# [RECORD EXTRACTS]
+++

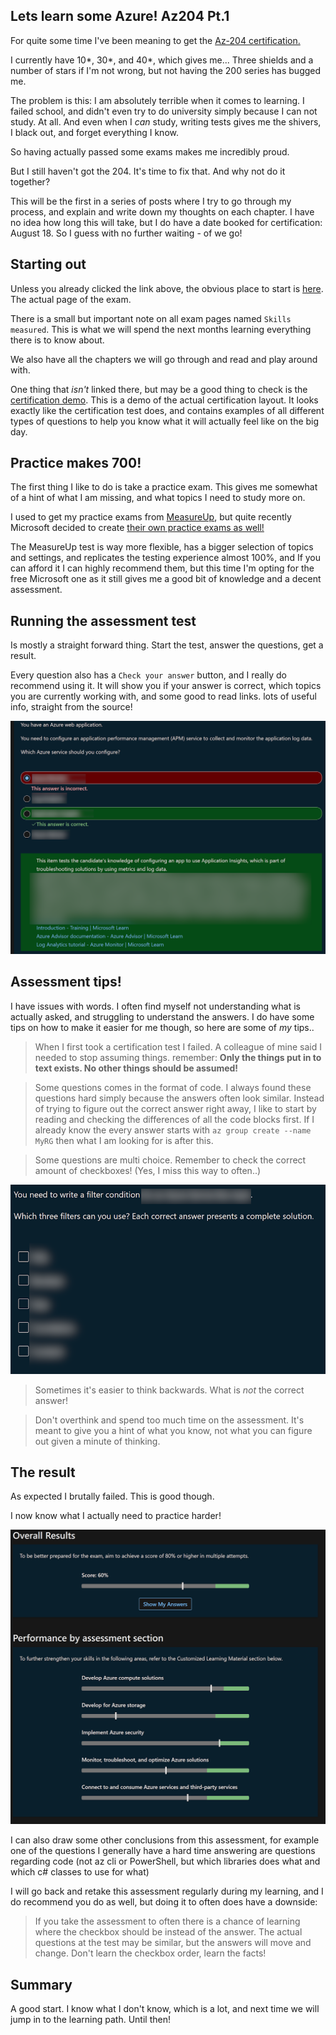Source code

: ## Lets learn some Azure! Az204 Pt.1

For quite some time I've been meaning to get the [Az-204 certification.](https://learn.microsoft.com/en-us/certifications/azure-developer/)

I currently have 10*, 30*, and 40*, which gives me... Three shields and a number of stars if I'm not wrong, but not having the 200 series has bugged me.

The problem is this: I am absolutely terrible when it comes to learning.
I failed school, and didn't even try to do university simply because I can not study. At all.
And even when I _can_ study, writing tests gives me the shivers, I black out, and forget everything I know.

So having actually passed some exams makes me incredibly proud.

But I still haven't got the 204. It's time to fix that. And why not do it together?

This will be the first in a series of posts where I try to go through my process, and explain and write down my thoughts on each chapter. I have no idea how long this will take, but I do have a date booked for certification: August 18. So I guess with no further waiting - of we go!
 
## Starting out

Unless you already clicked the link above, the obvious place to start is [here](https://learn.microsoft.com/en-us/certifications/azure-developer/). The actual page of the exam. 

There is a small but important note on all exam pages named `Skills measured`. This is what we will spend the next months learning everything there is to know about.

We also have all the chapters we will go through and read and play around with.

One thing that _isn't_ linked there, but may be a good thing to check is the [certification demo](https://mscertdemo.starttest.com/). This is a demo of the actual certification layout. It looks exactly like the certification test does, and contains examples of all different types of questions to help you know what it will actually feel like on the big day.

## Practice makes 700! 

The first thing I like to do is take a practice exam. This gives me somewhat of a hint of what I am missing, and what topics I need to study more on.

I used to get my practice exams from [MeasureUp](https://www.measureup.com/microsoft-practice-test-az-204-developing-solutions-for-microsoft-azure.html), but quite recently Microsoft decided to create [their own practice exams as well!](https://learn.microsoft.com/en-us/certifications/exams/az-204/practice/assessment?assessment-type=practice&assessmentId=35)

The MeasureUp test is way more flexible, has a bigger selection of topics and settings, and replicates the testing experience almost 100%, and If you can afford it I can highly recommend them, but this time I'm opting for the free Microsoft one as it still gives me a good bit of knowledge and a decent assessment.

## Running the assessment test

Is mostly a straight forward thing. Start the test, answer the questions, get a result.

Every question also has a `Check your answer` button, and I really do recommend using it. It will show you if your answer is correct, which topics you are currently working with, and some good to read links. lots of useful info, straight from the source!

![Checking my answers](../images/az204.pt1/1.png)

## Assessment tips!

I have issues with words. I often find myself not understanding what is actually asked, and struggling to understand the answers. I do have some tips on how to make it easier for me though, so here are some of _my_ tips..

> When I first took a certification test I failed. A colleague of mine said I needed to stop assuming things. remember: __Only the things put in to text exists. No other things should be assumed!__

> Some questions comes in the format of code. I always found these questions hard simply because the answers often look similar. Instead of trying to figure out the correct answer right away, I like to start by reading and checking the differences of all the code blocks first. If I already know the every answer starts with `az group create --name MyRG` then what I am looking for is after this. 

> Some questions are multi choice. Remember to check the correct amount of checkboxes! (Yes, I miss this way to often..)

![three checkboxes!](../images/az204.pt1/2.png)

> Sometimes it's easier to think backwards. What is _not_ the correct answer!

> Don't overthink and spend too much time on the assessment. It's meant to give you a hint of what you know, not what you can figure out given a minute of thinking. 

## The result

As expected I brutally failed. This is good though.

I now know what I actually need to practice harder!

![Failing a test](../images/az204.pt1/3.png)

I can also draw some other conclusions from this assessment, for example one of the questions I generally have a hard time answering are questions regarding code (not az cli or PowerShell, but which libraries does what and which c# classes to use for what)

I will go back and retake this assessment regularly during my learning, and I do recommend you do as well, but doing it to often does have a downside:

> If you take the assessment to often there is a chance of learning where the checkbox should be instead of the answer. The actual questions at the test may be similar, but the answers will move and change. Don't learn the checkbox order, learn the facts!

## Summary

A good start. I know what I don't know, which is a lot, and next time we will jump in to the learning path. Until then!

+++

# [WORK TO COMPLETE]
Retype the full listing above precisely. Exclude each picture you find in it.

# [ANSWER SECTION]
Source code

: ## Lets learn some Azure! Az204 Pt.1

For quite some time I've been meaning to get the [Az-204 certification.](https://learn.microsoft.com/en-us/certifications/azure-developer/)

I currently have 10*, 30*, and 40*, which gives me... Three shields and a number of stars if I'm not wrong, but not having the 200 series has bugged me.

The problem is this: I am absolutely terrible when it comes to learning.
I failed school, and didn't even try to do university simply because I can not study. At all.
And even when I _can_ study, writing tests gives me the shivers, I black out, and forget everything I know.

So having actually passed some exams makes me incredibly proud.

But I still haven't got the 204. It's time to fix that. And why not do it together?

This will be the first in a series of posts where I try to go through my process, and explain and write down my thoughts on each chapter. I have no idea how long this will take, but I do have a date booked for certification: August 18. So I guess with no further waiting - of we go!
 
## Starting out

Unless you already clicked the link above, the obvious place to start is [here](https://learn.microsoft.com/en-us/certifications/azure-developer/). The actual page of the exam. 

There is a small but important note on all exam pages named `Skills measured`. This is what we will spend the next months learning everything there is to know about.

We also have all the chapters we will go through and read and play around with.

One thing that _isn't_ linked there, but may be a good thing to check is the [certification demo](https://mscertdemo.starttest.com/). This is a demo of the actual certification layout. It looks exactly like the certification test does, and contains examples of all different types of questions to help you know what it will actually feel like on the big day.

## Practice makes 700! 

The first thing I like to do is take a practice exam. This gives me somewhat of a hint of what I am missing, and what topics I need to study more on.

I used to get my practice exams from [MeasureUp](https://www.measureup.com/microsoft-practice-test-az-204-developing-solutions-for-microsoft-azure.html), but quite recently Microsoft decided to create [their own practice exams as well!](https://learn.microsoft.com/en-us/certifications/exams/az-204/practice/assessment?assessment-type=practice&assessmentId=35)

The MeasureUp test is way more flexible, has a bigger selection of topics and settings, and replicates the testing experience almost 100%, and If you can afford it I can highly recommend them, but this time I'm opting for the free Microsoft one as it still gives me a good bit of knowledge and a decent assessment.

## Running the assessment test

Is mostly a straight forward thing. Start the test, answer the questions, get a result.

Every question also has a `Check your answer` button, and I really do recommend using it. It will show you if your answer is correct, which topics you are currently working with, and some good to read links. lots of useful info, straight from the source!

![Checking my answers](../images/az204.pt1/1.png)

## Assessment tips!

I have issues with words. I often find myself not understanding what is actually asked, and struggling to understand the answers. I do have some tips on how to make it easier for me though, so here are some of _my_ tips..

> When I first took a certification test I failed. A colleague of mine said I needed to stop assuming things. remember: __Only the things put in to text exists. No other things should be assumed!__

> Some questions comes in the format of code. I always found these questions hard simply because the answers often look similar. Instead of trying to figure out the correct answer right away, I like to start by reading and checking the differences of all the code blocks first. If I already know the every answer starts with `az group create --name MyRG` then what I am looking for is after this. 

> Some questions are multi choice. Remember to check the correct amount of checkboxes! (Yes, I miss this way to often..)

![three checkboxes!](../images/az204.pt1/2.png)

> Sometimes it's easier to think backwards. What is _not_ the correct answer!

> Don't overthink and spend too much time on the assessment. It's meant to give you a hint of what you know, not what you can figure out given a minute of thinking. 

## The result

As expected I brutally failed. This is good though.

I now know what I actually need to practice harder!

![Failing a test](../images/az204.pt1/3.png)

I can also draw some other conclusions from this assessment, for example one of the questions I generally have a hard time answering are questions regarding code (not az cli or PowerShell, but which libraries does what and which c# classes to use for what)

I will go back and retake this assessment regularly during my learning, and I do recommend you do as well, but doing it to often does have a downside:

> If you take the assessment to often there is a chance of learning where the checkbox should be instead of the answer. The actual questions at the test may be similar, but the answers will move and change. Don't learn the checkbox order, learn the facts!

## Summary

A good start. I know what I don't know, which is a lot, and next time we will jump in to the learning path. Until then!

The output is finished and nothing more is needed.